What you are asked to do — Which lines in the listing below contain the word "fully"? Copy each one.

Extracted entries —

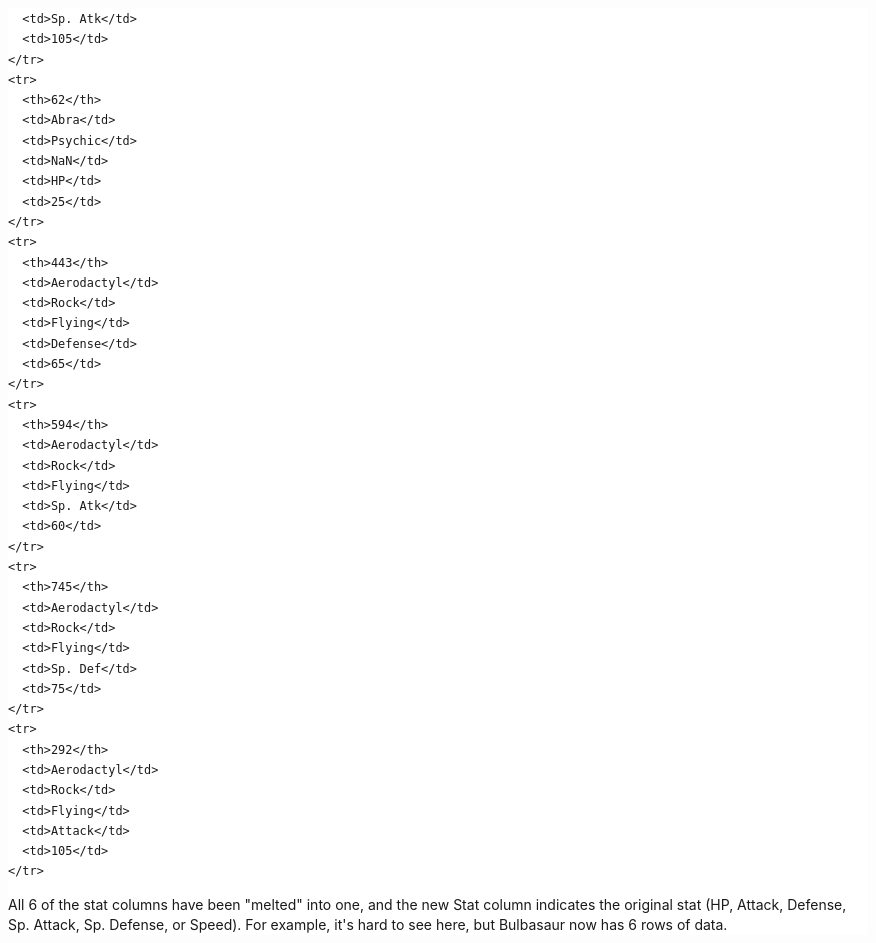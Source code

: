       <td>Sp. Atk</td>
      <td>105</td>
    </tr>
    <tr>
      <th>62</th>
      <td>Abra</td>
      <td>Psychic</td>
      <td>NaN</td>
      <td>HP</td>
      <td>25</td>
    </tr>
    <tr>
      <th>443</th>
      <td>Aerodactyl</td>
      <td>Rock</td>
      <td>Flying</td>
      <td>Defense</td>
      <td>65</td>
    </tr>
    <tr>
      <th>594</th>
      <td>Aerodactyl</td>
      <td>Rock</td>
      <td>Flying</td>
      <td>Sp. Atk</td>
      <td>60</td>
    </tr>
    <tr>
      <th>745</th>
      <td>Aerodactyl</td>
      <td>Rock</td>
      <td>Flying</td>
      <td>Sp. Def</td>
      <td>75</td>
    </tr>
    <tr>
      <th>292</th>
      <td>Aerodactyl</td>
      <td>Rock</td>
      <td>Flying</td>
      <td>Attack</td>
      <td>105</td>
    </tr>
  </tbody>
</table>
</div>



All 6 of the stat columns have been "melted" into one, and the new Stat column indicates the original stat (HP, Attack, Defense, Sp. Attack, Sp. Defense, or Speed). For example, it's hard to see here, but Bulbasaur now has 6 rows of data.
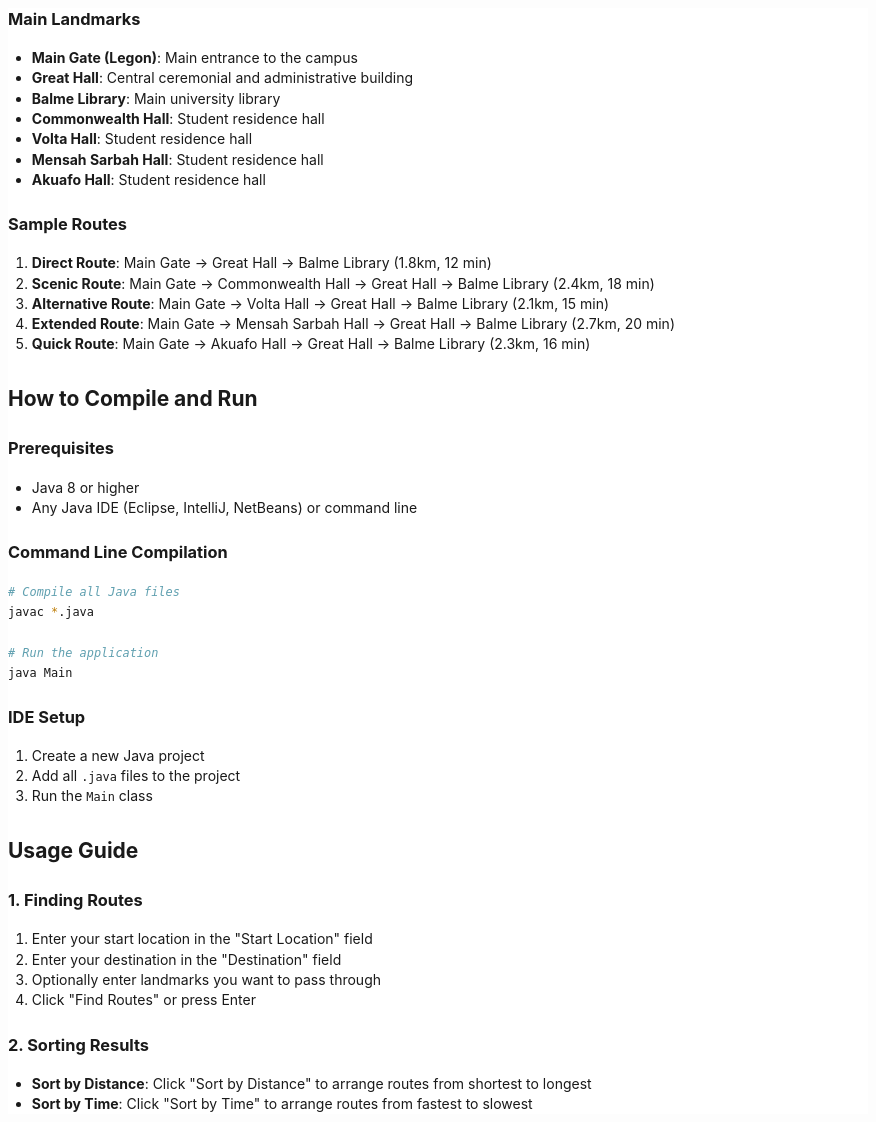 ### Main Landmarks
- **Main Gate (Legon)**: Main entrance to the campus
- **Great Hall**: Central ceremonial and administrative building
- **Balme Library**: Main university library
- **Commonwealth Hall**: Student residence hall
- **Volta Hall**: Student residence hall
- **Mensah Sarbah Hall**: Student residence hall
- **Akuafo Hall**: Student residence hall

### Sample Routes
1. **Direct Route**: Main Gate → Great Hall → Balme Library (1.8km, 12 min)
2. **Scenic Route**: Main Gate → Commonwealth Hall → Great Hall → Balme Library (2.4km, 18 min)
3. **Alternative Route**: Main Gate → Volta Hall → Great Hall → Balme Library (2.1km, 15 min)
4. **Extended Route**: Main Gate → Mensah Sarbah Hall → Great Hall → Balme Library (2.7km, 20 min)
5. **Quick Route**: Main Gate → Akuafo Hall → Great Hall → Balme Library (2.3km, 16 min)

## How to Compile and Run

### Prerequisites
- Java 8 or higher
- Any Java IDE (Eclipse, IntelliJ, NetBeans) or command line

### Command Line Compilation
```bash
# Compile all Java files
javac *.java

# Run the application
java Main
```

### IDE Setup
1. Create a new Java project
2. Add all `.java` files to the project
3. Run the `Main` class

## Usage Guide

### 1. Finding Routes
1. Enter your start location in the "Start Location" field
2. Enter your destination in the "Destination" field
3. Optionally enter landmarks you want to pass through
4. Click "Find Routes" or press Enter

### 2. Sorting Results
- **Sort by Distance**: Click "Sort by Distance" to arrange routes from shortest to longest
- **Sort by Time**: Click "Sort by Time" to arrange routes from fastest to slowest
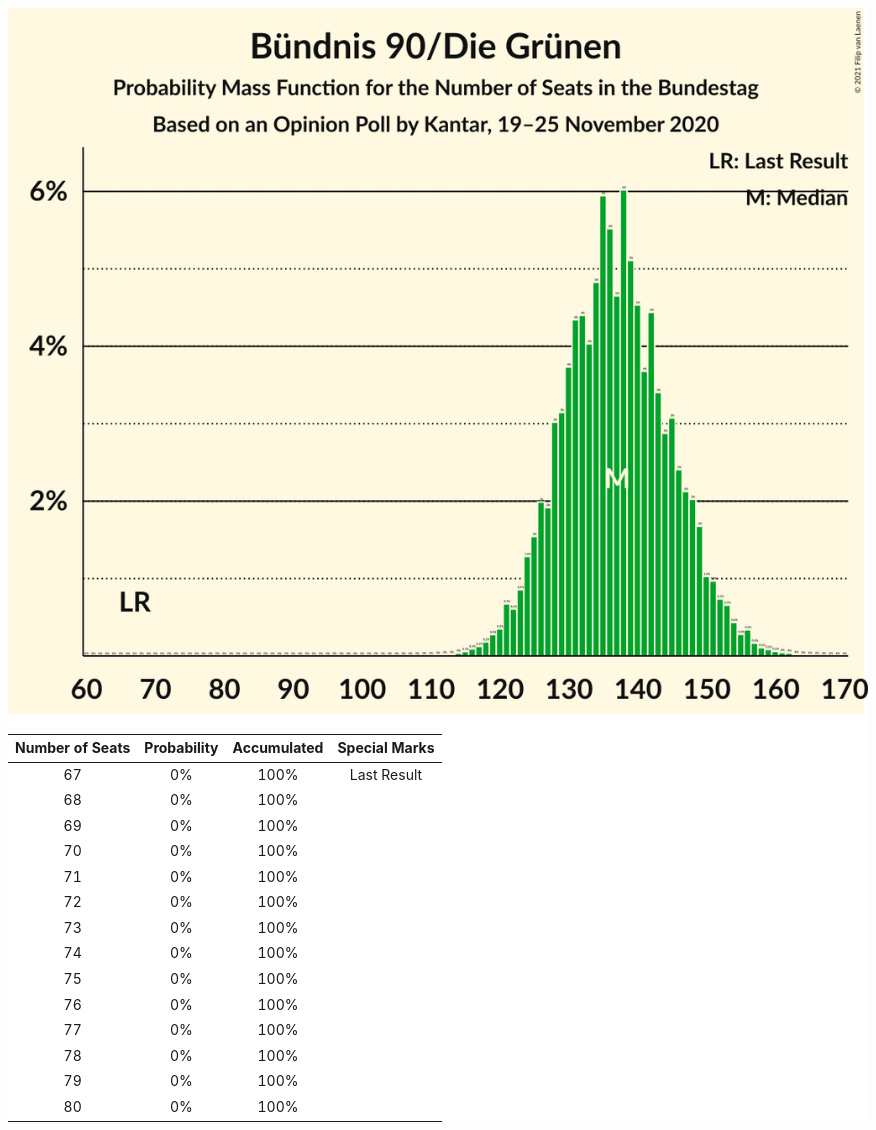 ![Graph with seats probability mass function not yet produced](2020-11-25-Kantar-seats-pmf-bündnis90diegrünen.png "Seats Probability Mass Function")

| Number of Seats | Probability | Accumulated | Special Marks |
|:---------------:|:-----------:|:-----------:|:-------------:|
| 67 | 0% | 100% | Last Result |
| 68 | 0% | 100% |  |
| 69 | 0% | 100% |  |
| 70 | 0% | 100% |  |
| 71 | 0% | 100% |  |
| 72 | 0% | 100% |  |
| 73 | 0% | 100% |  |
| 74 | 0% | 100% |  |
| 75 | 0% | 100% |  |
| 76 | 0% | 100% |  |
| 77 | 0% | 100% |  |
| 78 | 0% | 100% |  |
| 79 | 0% | 100% |  |
| 80 | 0% | 100% |  |
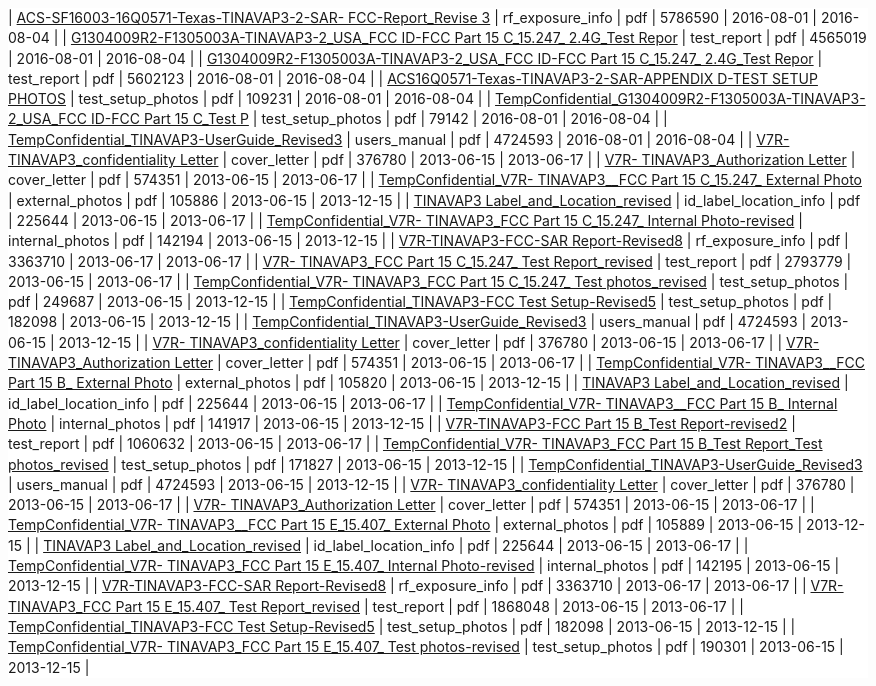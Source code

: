 | [ACS-SF16003-16Q0571-Texas-TINAVAP3-2-SAR- FCC-Report_Revise 3](V7R-TINAVAP3/1de0e2ba9d17d1dacc8b77a0817ad25c/3082371.pdf) | rf_exposure_info | pdf | 5786590 | 2016-08-01 | 2016-08-04 |
| [G1304009R2-F1305003A-TINAVAP3-2_USA_FCC ID-FCC Part 15 C_15.247_ 2.4G_Test Repor](V7R-TINAVAP3/1de0e2ba9d17d1dacc8b77a0817ad25c/3082386.pdf) | test_report | pdf | 4565019 | 2016-08-01 | 2016-08-04 |
| [G1304009R2-F1305003A-TINAVAP3-2_USA_FCC ID-FCC Part 15 C_15.247_ 2.4G_Test Repor](V7R-TINAVAP3/1de0e2ba9d17d1dacc8b77a0817ad25c/3082389.pdf) | test_report | pdf | 5602123 | 2016-08-01 | 2016-08-04 |
| [ACS16Q0571-Texas-TINAVAP3-2-SAR-APPENDIX D-TEST SETUP PHOTOS](V7R-TINAVAP3/1de0e2ba9d17d1dacc8b77a0817ad25c/3082365.pdf) | test_setup_photos | pdf | 109231 | 2016-08-01 | 2016-08-04 |
| [TempConfidential_G1304009R2-F1305003A-TINAVAP3-2_USA_FCC ID-FCC Part 15 C_Test P](V7R-TINAVAP3/1de0e2ba9d17d1dacc8b77a0817ad25c/3082366.pdf) | test_setup_photos | pdf | 79142 | 2016-08-01 | 2016-08-04 |
| [TempConfidential_TINAVAP3-UserGuide_Revised3](V7R-TINAVAP3/1de0e2ba9d17d1dacc8b77a0817ad25c/3082367.pdf) | users_manual | pdf | 4724593 | 2016-08-01 | 2016-08-04 |
| [V7R- TINAVAP3_confidentiality Letter](V7R-TINAVAP3/adc7c4cb39e0545263b91b1eb61580eb/1991906.pdf) | cover_letter | pdf | 376780 | 2013-06-15 | 2013-06-17 |
| [V7R- TINAVAP3_Authorization Letter](V7R-TINAVAP3/adc7c4cb39e0545263b91b1eb61580eb/1991907.pdf) | cover_letter | pdf | 574351 | 2013-06-15 | 2013-06-17 |
| [TempConfidential_V7R- TINAVAP3__FCC Part 15 C_15.247_ External Photo](V7R-TINAVAP3/adc7c4cb39e0545263b91b1eb61580eb/1991921.pdf) | external_photos | pdf | 105886 | 2013-06-15 | 2013-12-15 |
| [TINAVAP3 Label_and_Location_revised](V7R-TINAVAP3/adc7c4cb39e0545263b91b1eb61580eb/3082352.pdf) | id_label_location_info | pdf | 225644 | 2013-06-15 | 2013-06-17 |
| [TempConfidential_V7R- TINAVAP3_FCC Part 15 C_15.247_ Internal Photo-revised](V7R-TINAVAP3/adc7c4cb39e0545263b91b1eb61580eb/1991923.pdf) | internal_photos | pdf | 142194 | 2013-06-15 | 2013-12-15 |
| [V7R-TINAVAP3-FCC-SAR Report-Revised8](V7R-TINAVAP3/adc7c4cb39e0545263b91b1eb61580eb/1992313.pdf) | rf_exposure_info | pdf | 3363710 | 2013-06-17 | 2013-06-17 |
| [V7R- TINAVAP3_FCC Part 15 C_15.247_ Test Report_revised](V7R-TINAVAP3/adc7c4cb39e0545263b91b1eb61580eb/1991929.pdf) | test_report | pdf | 2793779 | 2013-06-15 | 2013-06-17 |
| [TempConfidential_V7R- TINAVAP3_FCC Part 15 C_15.247_  Test photos_revised](V7R-TINAVAP3/adc7c4cb39e0545263b91b1eb61580eb/1991930.pdf) | test_setup_photos | pdf | 249687 | 2013-06-15 | 2013-12-15 |
| [TempConfidential_TINAVAP3-FCC Test Setup-Revised5](V7R-TINAVAP3/adc7c4cb39e0545263b91b1eb61580eb/1991931.pdf) | test_setup_photos | pdf | 182098 | 2013-06-15 | 2013-12-15 |
| [TempConfidential_TINAVAP3-UserGuide_Revised3](V7R-TINAVAP3/adc7c4cb39e0545263b91b1eb61580eb/3082367.pdf) | users_manual | pdf | 4724593 | 2013-06-15 | 2013-12-15 |
| [V7R- TINAVAP3_confidentiality Letter](V7R-TINAVAP3/968c32a9af03878e8968b6cb1bfd3cbf/1991906.pdf) | cover_letter | pdf | 376780 | 2013-06-15 | 2013-06-17 |
| [V7R- TINAVAP3_Authorization Letter](V7R-TINAVAP3/968c32a9af03878e8968b6cb1bfd3cbf/1991907.pdf) | cover_letter | pdf | 574351 | 2013-06-15 | 2013-06-17 |
| [TempConfidential_V7R- TINAVAP3__FCC Part 15 B_ External Photo](V7R-TINAVAP3/968c32a9af03878e8968b6cb1bfd3cbf/1991908.pdf) | external_photos | pdf | 105820 | 2013-06-15 | 2013-12-15 |
| [TINAVAP3 Label_and_Location_revised](V7R-TINAVAP3/968c32a9af03878e8968b6cb1bfd3cbf/3082352.pdf) | id_label_location_info | pdf | 225644 | 2013-06-15 | 2013-06-17 |
| [TempConfidential_V7R- TINAVAP3__FCC Part 15 B_ Internal Photo](V7R-TINAVAP3/968c32a9af03878e8968b6cb1bfd3cbf/1991910.pdf) | internal_photos | pdf | 141917 | 2013-06-15 | 2013-12-15 |
| [V7R-TINAVAP3-FCC Part 15 B_Test Report-revised2](V7R-TINAVAP3/968c32a9af03878e8968b6cb1bfd3cbf/1991915.pdf) | test_report | pdf | 1060632 | 2013-06-15 | 2013-06-17 |
| [TempConfidential_V7R- TINAVAP3_FCC Part 15 B_Test Report_Test photos_revised](V7R-TINAVAP3/968c32a9af03878e8968b6cb1bfd3cbf/1991916.pdf) | test_setup_photos | pdf | 171827 | 2013-06-15 | 2013-12-15 |
| [TempConfidential_TINAVAP3-UserGuide_Revised3](V7R-TINAVAP3/968c32a9af03878e8968b6cb1bfd3cbf/3082367.pdf) | users_manual | pdf | 4724593 | 2013-06-15 | 2013-12-15 |
| [V7R- TINAVAP3_confidentiality Letter](V7R-TINAVAP3/70c029049e01b2dc8d3dd23e88f84510/1991906.pdf) | cover_letter | pdf | 376780 | 2013-06-15 | 2013-06-17 |
| [V7R- TINAVAP3_Authorization Letter](V7R-TINAVAP3/70c029049e01b2dc8d3dd23e88f84510/1991907.pdf) | cover_letter | pdf | 574351 | 2013-06-15 | 2013-06-17 |
| [TempConfidential_V7R- TINAVAP3__FCC Part 15 E_15.407_ External Photo](V7R-TINAVAP3/70c029049e01b2dc8d3dd23e88f84510/1991936.pdf) | external_photos | pdf | 105889 | 2013-06-15 | 2013-12-15 |
| [TINAVAP3 Label_and_Location_revised](V7R-TINAVAP3/70c029049e01b2dc8d3dd23e88f84510/3082352.pdf) | id_label_location_info | pdf | 225644 | 2013-06-15 | 2013-06-17 |
| [TempConfidential_V7R- TINAVAP3_FCC Part 15 E_15.407_ Internal Photo-revised](V7R-TINAVAP3/70c029049e01b2dc8d3dd23e88f84510/1991938.pdf) | internal_photos | pdf | 142195 | 2013-06-15 | 2013-12-15 |
| [V7R-TINAVAP3-FCC-SAR Report-Revised8](V7R-TINAVAP3/70c029049e01b2dc8d3dd23e88f84510/1992313.pdf) | rf_exposure_info | pdf | 3363710 | 2013-06-17 | 2013-06-17 |
| [V7R- TINAVAP3_FCC Part 15 E_15.407_ Test Report_revised](V7R-TINAVAP3/70c029049e01b2dc8d3dd23e88f84510/1991944.pdf) | test_report | pdf | 1868048 | 2013-06-15 | 2013-06-17 |
| [TempConfidential_TINAVAP3-FCC Test Setup-Revised5](V7R-TINAVAP3/70c029049e01b2dc8d3dd23e88f84510/1991931.pdf) | test_setup_photos | pdf | 182098 | 2013-06-15 | 2013-12-15 |
| [TempConfidential_V7R- TINAVAP3_FCC Part 15 E_15.407_ Test photos-revised](V7R-TINAVAP3/70c029049e01b2dc8d3dd23e88f84510/1991946.pdf) | test_setup_photos | pdf | 190301 | 2013-06-15 | 2013-12-15 |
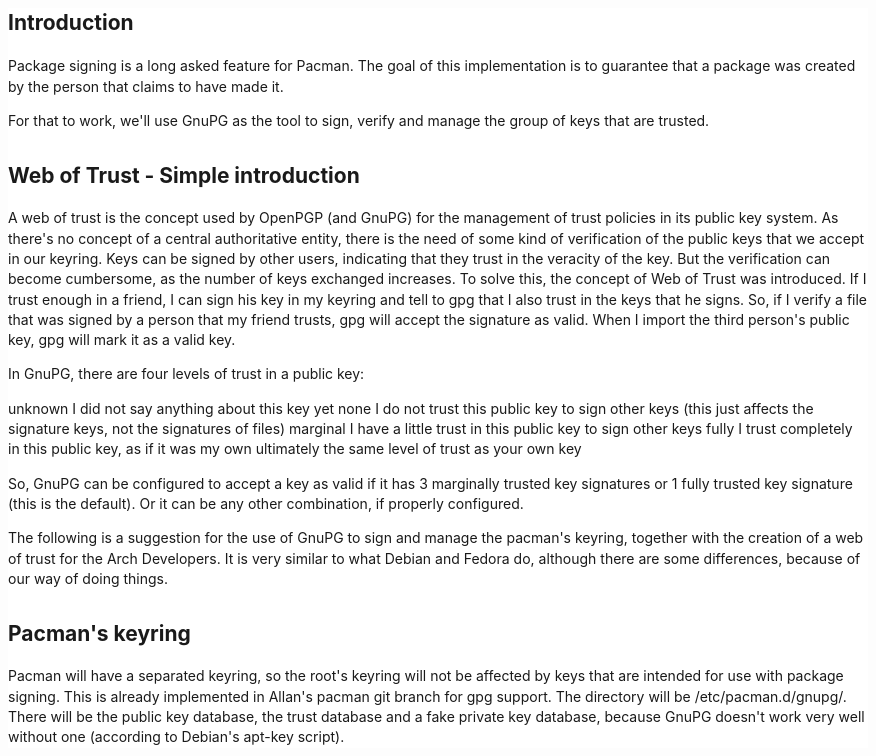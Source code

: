 Introduction
------------

Package signing is a long asked feature for Pacman. The goal of this
implementation is to guarantee that a package was created by the person
that claims to have made it.

For that to work, we'll use GnuPG as the tool to sign, verify and manage
the group of keys that are trusted.

Web of Trust - Simple introduction
----------------------------------

A web of trust is the concept used by OpenPGP (and GnuPG) for the
management of trust policies in its public key system. As there's no
concept of a central authoritative entity, there is the need of some
kind of verification of the public keys that we accept in our keyring.
Keys can be signed by other users, indicating that they trust in the
veracity of the key. But the verification can become cumbersome, as the
number of keys exchanged increases. To solve this, the concept of Web of
Trust was introduced. If I trust enough in a friend, I can sign his key
in my keyring and tell to gpg that I also trust in the keys that he
signs. So, if I verify a file that was signed by a person that my friend
trusts, gpg will accept the signature as valid. When I import the third
person's public key, gpg will mark it as a valid key.

In GnuPG, there are four levels of trust in a public key:

 unknown
    I did not say anything about this key yet
 none
    I do not trust this public key to sign other keys (this just affects
    the signature keys, not the signatures of files)
 marginal
    I have a little trust in this public key to sign other keys
 fully
    I trust completely in this public key, as if it was my own
 ultimately
    the same level of trust as your own key

So, GnuPG can be configured to accept a key as valid if it has 3
marginally trusted key signatures or 1 fully trusted key signature (this
is the default). Or it can be any other combination, if properly
configured.

The following is a suggestion for the use of GnuPG to sign and manage
the pacman's keyring, together with the creation of a web of trust for
the Arch Developers. It is very similar to what Debian and Fedora do,
although there are some differences, because of our way of doing things.

Pacman's keyring
----------------

Pacman will have a separated keyring, so the root's keyring will not be
affected by keys that are intended for use with package signing. This is
already implemented in Allan's pacman git branch for gpg support. The
directory will be /etc/pacman.d/gnupg/. There will be the public key
database, the trust database and a fake private key database, because
GnuPG doesn't work very well without one (according to Debian's apt-key
script).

Solution to the exercise —
 fully
marginally trusted key signatures or 1 fully trusted key signature (this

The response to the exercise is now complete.